We've hit the point in a romance novel that's tricky: the hero and heroine have finally hooked up, people have admitted that they love one another, and you'd expect everything to be fine and dandy for the happy ending--except that we have four chapters left to go, so some conflict is needed to keep things going. I was hoping that Stuart would play up the tensions in the community, which she does, but she also instigates some completely ridiculous relationship conflict between Ethan and Meg, specifically that Ethan is determined to send Meg away and NEVER SEE HER AGAIN, WOE even though he's convinced that he will DIE WITHOUT HER, YO, and Meg is going even though she doesn't want to and HOW COULD HE USE HER LIKE THAT, and there is so much fucking ANGST. There is no reason for this. Absolutely none. Ethan waffles around some talking about how he has to send her away for her safety because of the mob of angry crazies running around that wants to kill him, but, as Salvatore is constantly reminding him, he can just put his ass on a plane and go back to the island and live there in sunlit happiness at any time. No one is forcing him to hang out here in his mausoleum of a house. Meg is no better; she can't decide whether to whine about how he obviously used her and what a jerk he is for sending her away and crying because she loves him so much and she can't believe he's doing this to her, but she's still determined to leave. I want them both to die in a fire so I don't have to listen to this ridiculous whinging and complaining. It just doesn't make any sense. And it will continue, literally, until the next to last paragraph of the entire book.

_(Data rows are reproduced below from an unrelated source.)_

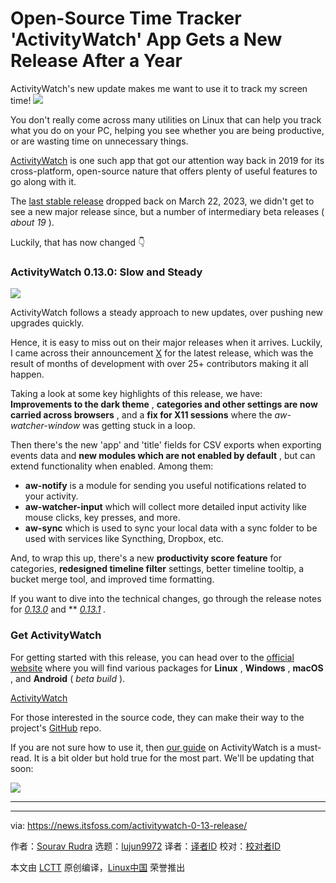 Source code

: [#]: subject: "Open-Source Time Tracker 'ActivityWatch' App Gets a New Release After a Year"
[#]: via: "https://news.itsfoss.com/activitywatch-0-13-release/"
[#]: author: "Sourav Rudra https://news.itsfoss.com/author/sourav/"
[#]: collector: "lujun9972/lctt-scripts-1705972010"
[#]: translator: " "
[#]: reviewer: " "
[#]: publisher: " "
[#]: url: " "

Open-Source Time Tracker 'ActivityWatch' App Gets a New Release After a Year
======
ActivityWatch's new update makes me want to use it to track my screen
time!
[![][1]][2]

You don't really come across many utilities on Linux that can help you track what you do on your PC, helping you see whether you are being productive, or are wasting time on unnecessary things.

[ActivityWatch][3] is one such app that got our attention way back in 2019 for its cross-platform, open-source nature that offers plenty of useful features to go along with it.

The [last stable release][4] dropped back on March 22, 2023, we didn't get to see a new major release since, but a number of intermediary beta releases ( _about 19_ ).

Luckily, that has now changed 👇

### ActivityWatch 0.13.0: Slow and Steady

![][5]

ActivityWatch follows a steady approach to new updates, over pushing new upgrades quickly.

Hence, it is easy to miss out on their major releases when it arrives. Luckily, I came across their announcement [X][6] for the latest release, which was the result of months of development with over 25+ contributors making it all happen.

Taking a look at some key highlights of this release, we have: **Improvements to the dark theme** , **categories and other settings are now carried across browsers** , and a **fix for X11 sessions** where the _aw-watcher-window_ was getting stuck in a loop.

Then there's the new 'app' and 'title' fields for CSV exports when exporting events data and **new modules which are not enabled by default** , but can extend functionality when enabled. Among them:

  * **aw-notify** is a module for sending you useful notifications related to your activity.
  * **aw-watcher-input** which will collect more detailed input activity like mouse clicks, key presses, and more.
  * **aw-sync** which is used to sync your local data with a sync folder to be used with services like Syncthing, Dropbox, etc.



And, to wrap this up, there's a new **productivity score feature** for categories, **redesigned timeline filter** settings, better timeline tooltip, a bucket merge tool, and improved time formatting.

If you want to dive into the technical changes, go through the release notes for [_0.13.0_][7] and ** [_0.13.1_][8] _._

### Get ActivityWatch

For getting started with this release, you can head over to the [official website][9] where you will find various packages for **Linux** , **Windows** , **macOS** , and **Android** ( _beta build_ ).

[ActivityWatch][9]

For those interested in the source code, they can make their way to the project's [GitHub][10] repo.

If you are not sure how to use it, then [our guide][11] on ActivityWatch is a must-read. It is a bit older but hold true for the most part. We'll be updating that soon:

![][12]

* * *

--------------------------------------------------------------------------------

via: https://news.itsfoss.com/activitywatch-0-13-release/

作者：[Sourav Rudra][a]
选题：[lujun9972][b]
译者：[译者ID](https://github.com/译者ID)
校对：[校对者ID](https://github.com/校对者ID)

本文由 [LCTT](https://github.com/LCTT/TranslateProject) 原创编译，[Linux中国](https://linux.cn/) 荣誉推出

[a]: https://news.itsfoss.com/author/sourav/
[b]: https://github.com/lujun9972
[1]: https://news.itsfoss.com/assets/images/pikapods.jpg
[2]: https://www.pikapods.com/?utm_campaign=banner-2024-05&utm_source=itsfoss
[3]: https://activitywatch.net/
[4]: https://github.com/ActivityWatch/activitywatch/releases/tag/v0.12.2
[5]: https://news.itsfoss.com/content/images/2024/06/ActivityWatch-1.png
[6]: https://x.com/ActivityWatchIt/status/1800455076420669673
[7]: https://github.com/ActivityWatch/activitywatch/releases/tag/v0.13.0
[8]: https://github.com/ActivityWatch/activitywatch/releases/tag/v0.13.1
[9]: https://activitywatch.net/downloads/
[10]: https://github.com/ActivityWatch/activitywatch
[11]: https://itsfoss.com/activitywatch/
[12]: https://itsfoss.com/content/images/size/w256h256/2022/12/android-chrome-192x192.png

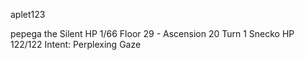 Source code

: aplet123

pepega the Silent   HP 1/66   Floor 29 - Ascension 20   Turn 1
Snecko   HP 122/122   Intent: Perplexing Gaze
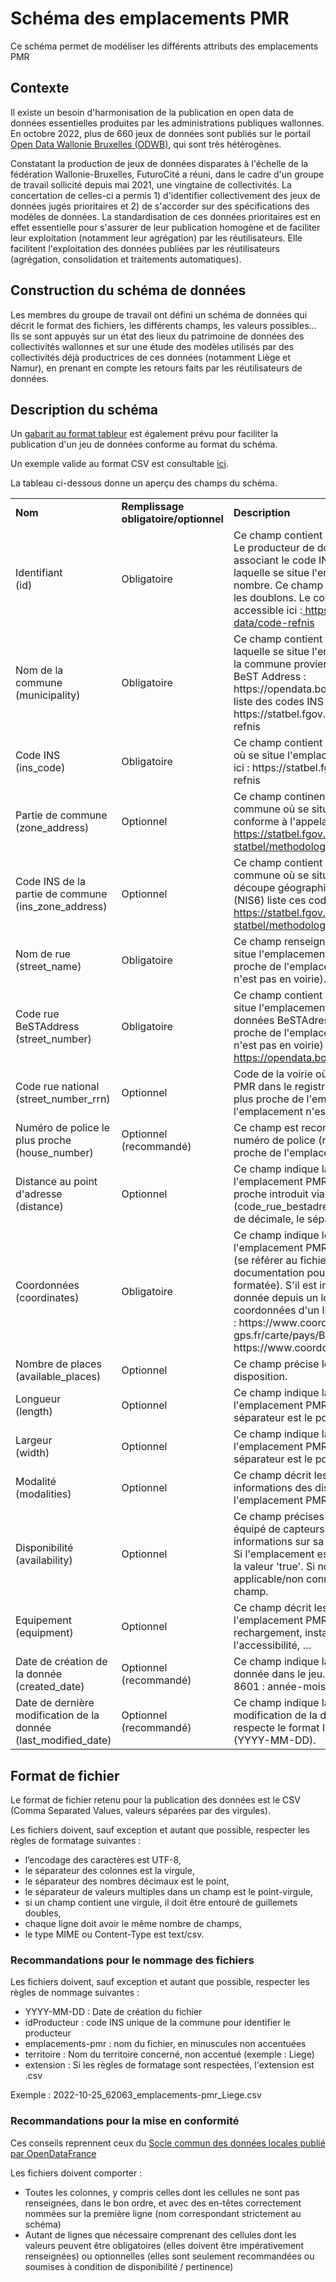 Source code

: # Schéma des emplacements PMR
Ce schéma permet de modéliser les différents attributs des emplacements PMR 

## Contexte

Il existe un besoin d'harmonisation de la publication en open data de données essentielles produites par les administrations publiques wallonnes. En octobre 2022, plus de 660 jeux de données sont publiés sur le portail [Open Data Wallonie Bruxelles (ODWB)](https://www.odwb.be/explore/?sort=modified), qui sont très hétérogènes. 

Constatant la production de jeux de données disparates à l'échelle de la fédération Wallonie-Bruxelles, FuturoCité a réuni, dans le cadre d'un groupe de travail sollicité depuis mai 2021, une vingtaine de collectivités. La concertation de celles-ci a permis 1) d'identifier collectivement des jeux de données jugés prioritaires et 2) de s'accorder sur des spécifications des modèles de données. 
La standardisation de ces données prioritaires est en effet essentielle pour s'assurer de leur publication homogène et de faciliter leur exploitation (notamment leur agrégation) par les réutilisateurs. Elle facilitent l'exploitation des données publiées par les réutilisateurs (agrégation, consolidation et traitements automatiques).

## Construction du schéma de données 

Les membres du groupe de travail ont défini un schéma de données qui décrit le format des fichiers, les différents champs, les valeurs possibles… Ils se sont appuyés sur un état des lieux du patrimoine de données des collectivités wallonnes et sur une étude des modèles utilisés par des collectivités déjà productrices de ces données (notamment Liège et Namur), en prenant en compte les retours faits par les réutilisateurs de données. 

## Description du schéma

Un [gabarit au format tableur](https://github.com/FuturoCite/standard-emplacements-PMR/blob/main/Schema_emplacements_pmr_gabarit.xlsx) est également prévu pour faciliter la publication d'un jeu de données conforme au format du schéma.

Un exemple valide au format CSV est consultable [ici](https://github.com/FuturoCite/standard-emplacements-PMR/blob/main/exemple-valide.csv). 

La tableau ci-dessous donne un aperçu des champs du schéma. 

<table>
  <tr>
   <td><strong>Nom</strong>
   </td>
    <td><strong>Remplissage obligatoire/optionnel</strong>
   </td>
   <td><strong>Description</strong>
   </td>
  </tr>
  <tr>
   <td>Identifiant 
   <br>(id)
   </td>
   <td>Obligatoire
   </td>
   <td>Ce champ contient un identifiant unique local. Le producteur de données
le génère en associant le code INS de la commune dans laquelle se situe
l'emplacement PMR à un nombre. Ce champ permet d'éviter localement les doublons.
Le code INS de la commune est accessible ici :<a
href="https://statbel.fgov.be/fr/open-data/code-refnis">
https://statbel.fgov.be/fr/open-data/code-refnis</a>
   </td>
  </tr>
  <tr>
   <td>Nom de la commune 
   <br>(municipality)
   </td>
    <td>Obligatoire
   </td>
   <td>Ce champ contient le nom de la commune dans laquelle se situe
l'emplacement PMR. Le nom de la commune provient de la base de données BeST
Address : https://opendata.bosa.be/index.fr.html ou de la liste des codes INS :
https://statbel.fgov.be/fr/open-data/code-refnis
   </td>
  </tr>
  <tr>
   <td>Code INS 
   <br>(ins_code)
   </td>
    <td>Obligatoire
   </td>
   <td>Ce champ contient le code INS de la commune où se situe l'emplacement
PMR. Il est accessible ici : https://statbel.fgov.be/fr/open-data/code-refnis
   </td>
  </tr>
  <tr>
   <td>Partie de commune 
   <br>(zone_address)
   </td>
    <td>Optionnel
   </td>
   <td>Ce champ continent le nom de la partie de commune où se situe
l'emplacement PMR, conforme à l'appelation dans StatBel :<a
href="https://statbel.fgov.be/fr/propos-de-statbel/methodologie/classifications/geographie">
https://statbel.fgov.be/fr/propos-de-statbel/methodologie/classifications/geographie</a>
   </td>
  </tr>
  <tr>
   <td>Code INS de la partie de commune 
   <br>(ins_zone_address)
   </td>
    <td>Optionnel
   </td>
   <td>Ce champ contient le code INS de la partie de commune où se situe
l'emplacement PMR. La découpe géographique de StatBel Level 5 (NIS6) liste ces
codes :<a
href="https://statbel.fgov.be/fr/propos-de-statbel/methodologie/classifications/geographie">
https://statbel.fgov.be/fr/propos-de-statbel/methodologie/classifications/geographie</a>
   </td>
  </tr>
  <tr>
   <td>Nom de rue 
   <br>(street_name)
   </td>
    <td>Obligatoire
   </td>
   <td>Ce champ renseigne le nom de la voirie où se situe l'emplacement PMR (ou
de la voirie la plus proche de l'emplacement PMR si l'emplacement n'est pas en
voirie).
   </td>
  </tr>
  <tr>
   <td>Code rue BeSTAddress 
   <br>(street_number)
   </td>
    <td>Obligatoire
   </td>
   <td>Ce champ contient le code de la voirie où se situe l'emplacement PMR dans
la base de données BeSTAdress (ou de la voirie la plus proche de l'emplacement
PMR si l'emplacement n'est pas en voirie) :<a
href="https://opendata.bosa.be/index.fr.html">
https://opendata.bosa.be/index.fr.html</a>
   </td>
  </tr>
  <tr>
   <td>Code rue national 
   <br>(street_number_rrn)
   </td>
    <td>Optionnel
   </td>
   <td>Code de la voirie où se situe l'emplacement PMR dans le registre national
(ou de la voirie la plus proche de l'emplacement PMR si l'emplacement n'est pas
en voirie)
   </td>
  </tr>
  <tr>
   <td>Numéro de police le plus proche 
   <br>(house_number)
   </td>
    <td>Optionnel (recommandé)
   </td>
   <td>Ce champ est recommandé. Il contient le numéro de police (numéro de maison)
le plus proche de l'emplacement PMR.
   </td>
  </tr>
  <tr>
   <td>Distance au point d'adresse 
   <br>(distance)
   </td>
    <td>Optionnel
   </td>
   <td>Ce champ indique la distance, en mètres, entre l'emplacement PMR et le
point d'adresse le plus proche introduit via les autres champs
(code_rue_bestadress, num_police, …). En cas de décimale, le séparateur est le
point.
   </td>
  </tr>
  <tr>
   <td>Coordonnées 
   <br>(coordinates)
   </td>
    <td>Obligatoire
   </td>
   <td>Ce champ indique les coordonnées de l'emplacement PMR. Il est au format GeoJSON (se référer au fichier csv d'exemple et/ou à la documentation pour un exemple de valeur bien formatée). S'il est impossible d'exporter la donnée depuis un logiciel métier, les coordonnées d'un lieu peuvent être générées ici : https://www.coordonnees-gps.fr/carte/pays/BE">
https://www.coordonnees-gps.fr/carte/pays/BE</a>
   </td>
  </tr>
  <tr>
   <td>Nombre de places 
   <br>(available_places)
   </td>
    <td>Optionnel
   </td>
   <td>Ce champ précise le nombre de places à disposition.
   </td>
  </tr>
  <tr>
   <td>Longueur 
   <br>(length)
   </td>
    <td>Optionnel
   </td>
   <td>Ce champ indique la longueur, en mètres, de l'emplacement PMR. En cas de
décimale, le séparateur est le point.
   </td>
  </tr>
  <tr>
   <td>Largeur 
   <br>(width)
   </td>
    <td>Optionnel
   </td>
   <td>Ce champ indique la largeur, en mètres, de l'emplacement PMR. En cas de
décimale, le séparateur est le point.
   </td>
  </tr>
  <tr>
   <td>Modalité 
   <br>(modalities)
   </td>
    <td>Optionnel
   </td>
   <td>Ce champ décrit les modalités de réservation et informations des
disponibilités de l'emplacement PMR.
   </td>
  </tr>
  <tr>
   <td>Disponibilité 
   <br>(availability)
   </td>
    <td>Optionnel
   </td>
   <td>Ce champ précises si l'emplacement PMR est équipé de capteurs permettant d'accéder à des informations sur sa disponibilité en temps réels. Si l'emplacement est équipé de capteurs utiliser la valeur 'true'. Si non, la valeur 'false'. Si non applicable/non connu : ne pas renseigner ce champ.
   </td>
  </tr>
  <tr>
   <td>Equipement 
   <br>(equipment)
   </td>
    <td>Optionnel
   </td>
   <td>Ce champ décrit les équipements présents sur l'emplacement PMR : arceau
vélo, bornes de rechargement, installations relatives à l'accessibilité, …
   </td>
  </tr>
  <tr>
   <td>Date de création de la donnée 
   <br>(created_date)
   </td>
    <td>Optionnel (recommandé)
   </td>
   <td>Ce champ indique la date de création de la donnée dans le jeu. Il
respecte le format ISO 8601 : année-mois-jour (YYYY-MM-DD)
   </td>
  </tr>
  <tr>
   <td>Date de dernière modification de la donnée 
   <br>(last_modified_date)
   </td>
    <td>Optionnel (recommandé)
   </td>
   <td>Ce champ indique la date de la dernière modification de la donnée dans le
jeu. Il respecte le format ISO 8601 : année-mois-jour (YYYY-MM-DD).
   </td>
  </tr>
</table>


## Format de fichier 

Le format de fichier retenu pour la publication des données est le CSV (Comma Separated Values, valeurs séparées par des virgules).

Les fichiers doivent, sauf exception et autant que possible, respecter les règles de formatage suivantes :

* l’encodage des caractères est UTF-8,
* le séparateur des colonnes est la virgule,
* le séparateur des nombres décimaux est le point,
* le séparateur de valeurs multiples dans un champ est le point-virgule,
* si un champ contient une virgule, il doit être entouré de guillemets doubles,
* chaque ligne doit avoir le même nombre de champs,
* le type MIME ou Content-Type est text/csv.

### Recommandations pour le nommage des fichiers 

Les fichiers doivent, sauf exception et autant que possible, respecter les règles de nommage suivantes :

* YYYY-MM-DD : Date de création du fichier
* idProducteur : code INS unique de la commune pour identifier le producteur
* emplacements-pmr : nom du fichier, en minuscules non accentuées
* territoire : Nom du territoire concerné, non accentué (exemple : Liege)
* extension : Si les règles de formatage sont respectées, l'extension est .csv

Exemple : 2022-10-25_62063_emplacements-pmr_Liege.csv

### Recommandations pour la mise en conformité 

Ces conseils reprennent ceux du [Socle commun des données locales publié par OpenDataFrance](https://scdl.opendatafrance.net/docs/recommandations-relatives-aux-jeux-de-donnees.html)

Les fichiers doivent comporter :

* Toutes les colonnes, y compris celles dont les cellules ne sont pas renseignées, dans le bon ordre, et avec des en-têtes correctement nommées sur la première ligne (nom correspondant strictement au schéma)
* Autant de lignes que nécessaire comprenant des cellules dont les valeurs peuvent être obligatoires (elles doivent être impérativement renseignées) ou optionnelles (elles sont seulement recommandées ou soumises à condition de disponibilité / pertinence)

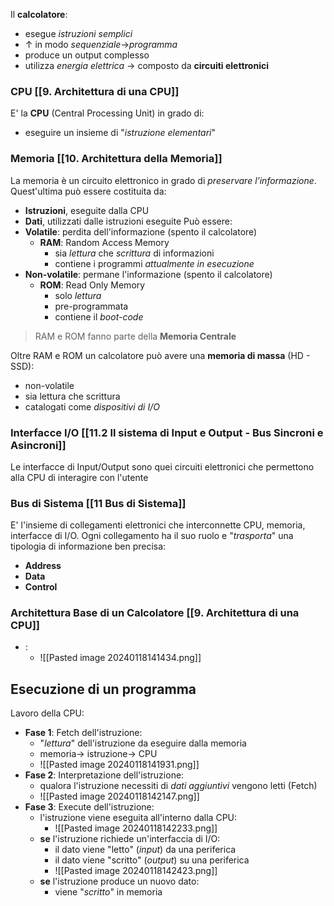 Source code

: Il **calcolatore**:
- esegue *istruzioni semplici*
- $\uparrow$ in modo *sequenziale*$\rightarrow$*programma*
- produce un output complesso
- utilizza *energia elettrica* $\rightarrow$ composto da **circuiti elettronici**
### CPU [[9. Architettura di una CPU]]
E' la **CPU** (Central Processing Unit) in grado di:
- eseguire un insieme di "*istruzione elementari*"
### Memoria [[10. Architettura della Memoria]]
La memoria è un circuito elettronico in grado di *preservare l'informazione*.
Quest'ultima può essere costituita da:
- **Istruzioni**, eseguite dalla CPU
- **Dati**, utilizzati dalle istruzioni eseguite
Può essere:
- **Volatile**: perdita dell'informazione (spento il calcolatore)
	- **RAM**: Random Access Memory
		- sia *lettura* che *scrittura* di informazioni
		- contiene i programmi *attualmente in esecuzione*
- **Non-volatile**: permane l'informazione (spento il calcolatore)
	- **ROM**: Read Only Memory
		- solo *lettura*
		- pre-programmata
		- contiene il *boot-code*
> RAM e ROM fanno parte della **Memoria Centrale**

Oltre RAM e ROM un calcolatore può avere una **memoria di massa** (HD - SSD):
- non-volatile
- sia lettura che scrittura
- catalogati come *dispositivi di I/O*
### Interfacce I/O [[11.2 Il sistema di Input e Output - Bus Sincroni e Asincroni]]
Le interfacce di Input/Output sono quei circuiti elettronici che permettono alla CPU di interagire con l'utente
### Bus di Sistema [[11 Bus di Sistema]]
E' l'insieme di collegamenti elettronici che interconnette CPU, memoria, interfacce di I/O.
Ogni collegamento ha il suo ruolo e "*trasporta*" una tipologia di informazione ben precisa:
- **Address**
- **Data**
- **Control**
### Architettura Base di un Calcolatore [[9. Architettura di una CPU]]
- :
	- ![[Pasted image 20240118141434.png]]
## Esecuzione di un programma
Lavoro della CPU:
- **Fase 1**: Fetch dell'istruzione:
	- "*lettura*" dell'istruzione da eseguire dalla memoria
	- memoria$\rightarrow$ istruzione$\rightarrow$ CPU
	- ![[Pasted image 20240118141931.png]]
- **Fase 2**: Interpretazione dell'istruzione:
	- qualora l'istruzione necessiti di *dati aggiuntivi* vengono letti (Fetch)
	- ![[Pasted image 20240118142147.png]]
- **Fase 3**: Execute dell'istruzione:
	- l'istruzione viene eseguita all'interno dalla CPU:
		- ![[Pasted image 20240118142233.png]]
	- **se** l'istruzione richiede un'interfaccia di I/O:
		- il dato viene "letto" (*input*) da una periferica
		- il dato viene "scritto" (*output*) su una periferica
		- ![[Pasted image 20240118142423.png]]
	- **se** l'istruzione produce un nuovo dato:
		- viene "*scritto*" in memoria

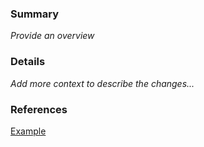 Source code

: ### Summary
_Provide an overview_

### Details
_Add more context to describe the changes..._

### References
[Example](www.google.com)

Ethan's determination to commit suicide via mob reminds me somewhat of the famous final scene in the 1925 film version of the story, in which Chaney's Phantom chooses to let the mob tear him to pieces rather than escaping. In both cases, it's a reaction to the knowledge on the Phantom's part that he has finally, irrevocably lost Christine, but the difference lies in the fact that Chaney's Phantom has truly lost his lady-love forever, and Ethan is just being kind of stupid.
Chapter 14
Ethan spends some time moping around and refusing to see Meg until she leaves, and everyone talks sadly about how he's now dying of grief from having to send her away. I realize that this is borrowed directly from the Beauty and the Beast myth, but what works in a classic fairytale just doesn't fly in a modern-day real-world setting. I just kind of want Ethan to either grow a pair, or stop being an idiot and sending his girlfriend away because he'd rather sulk in his mansion until a mob burns it down than go live with her on a pretty tropical island somewhere.
Meg helps drag the whole thing out some more by bursting into tears, jumping into Ethan's car and attempting to drive it out of town in the middle of a thunderstorm, and then driving it into a ditch. After crashing the car there, she immediately sprints back to Ethan's house instead of actually making the escape she was ostensibly attempting, and immediately has sex with him again. Way to escape your abusive captor there, Meg. The sex is just as hilariously described as it was the first time, and includes phrases such as "like angels' wings", which are, again, being used non-ironically.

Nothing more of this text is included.